Hi there. Love the progress on the new compiler :ok:
I decided to check it on some old code. After a couple of modifications to modernize it, I reached the following snippet (reduced from a larger file):
module [last]
last = |l|
match l {
[] -> Err(EmptyList)
[.., e] -> Ok(e)
}
I'm wondering if the syntax is correct but I managed to craft an example that crashes the compiler :stuck_out_tongue_closed_eyes:
[1] 89899 segmentation fault ./zig-out/bin/roc check main.roc
Match uses =>
now.
Shouldn't segfault though :thinking:
Still segfaults with =>
but what I was looking for was the right syntax. Thank you
In fact I could have just looked through the new snapshots (which are great btw). But at least the segfault gets reported
Hmmm don't know if it might help with debugging, but if I invert the order of the branches it works:
module [last]
last = |l|
match l {
[.., e] => Ok(e)
[] => Err(EmptyList)
}
This works too:
module [last]
last = |l|
match l {
_ => Err(EmptyList)
[.., e] => Ok(e)
}
Seems to happen when an empty list is the first branch.
That's a cool bug.
thanks for reporting this! I'm working on a fix.

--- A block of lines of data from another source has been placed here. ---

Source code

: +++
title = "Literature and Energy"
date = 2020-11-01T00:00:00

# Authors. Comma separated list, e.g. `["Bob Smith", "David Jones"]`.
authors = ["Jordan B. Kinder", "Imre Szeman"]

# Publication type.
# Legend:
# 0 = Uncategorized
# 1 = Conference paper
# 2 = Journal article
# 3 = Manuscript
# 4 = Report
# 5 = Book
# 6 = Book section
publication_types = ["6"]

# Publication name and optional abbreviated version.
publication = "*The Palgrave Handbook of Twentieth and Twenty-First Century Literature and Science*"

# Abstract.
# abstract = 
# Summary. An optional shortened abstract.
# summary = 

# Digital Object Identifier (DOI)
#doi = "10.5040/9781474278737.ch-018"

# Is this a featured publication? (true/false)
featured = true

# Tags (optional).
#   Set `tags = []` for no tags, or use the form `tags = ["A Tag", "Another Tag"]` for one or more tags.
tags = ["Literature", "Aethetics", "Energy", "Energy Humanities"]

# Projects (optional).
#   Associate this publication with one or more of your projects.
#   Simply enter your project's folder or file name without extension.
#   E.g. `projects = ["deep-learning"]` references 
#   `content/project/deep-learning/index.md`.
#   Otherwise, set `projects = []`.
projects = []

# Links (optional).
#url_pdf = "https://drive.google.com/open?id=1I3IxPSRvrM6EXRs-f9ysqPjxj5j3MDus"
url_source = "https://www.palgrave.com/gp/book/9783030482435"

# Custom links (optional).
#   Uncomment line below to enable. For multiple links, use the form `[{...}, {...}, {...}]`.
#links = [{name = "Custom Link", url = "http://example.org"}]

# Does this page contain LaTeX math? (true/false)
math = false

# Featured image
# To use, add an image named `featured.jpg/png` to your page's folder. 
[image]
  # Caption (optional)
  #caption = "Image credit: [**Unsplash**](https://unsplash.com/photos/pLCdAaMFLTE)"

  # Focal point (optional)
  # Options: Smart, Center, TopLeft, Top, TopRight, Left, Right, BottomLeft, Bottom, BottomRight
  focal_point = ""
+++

fix: https://github.com/roc-lang/roc/pull/7986
Actually it doesn't seem to be fixed :thinking:
(leaving the example here again)
module [last]
last = |l|
match l {
[] => Err(EmptyList)
[.., e] => Ok(e)
}
It looks related to nested patterns specifically
It's fine with either just a lambda or just a match, but both tother and we are re-using the same scratch for patterns (my current theory)
This is why we need to clean up all the low hanging fuzzer crashes. Then it can reach more meaningful failures like this
Apparently our segfault is in the type-checker ... specifically with empty lists
Ok, I've got a fix... I'll push it up soon.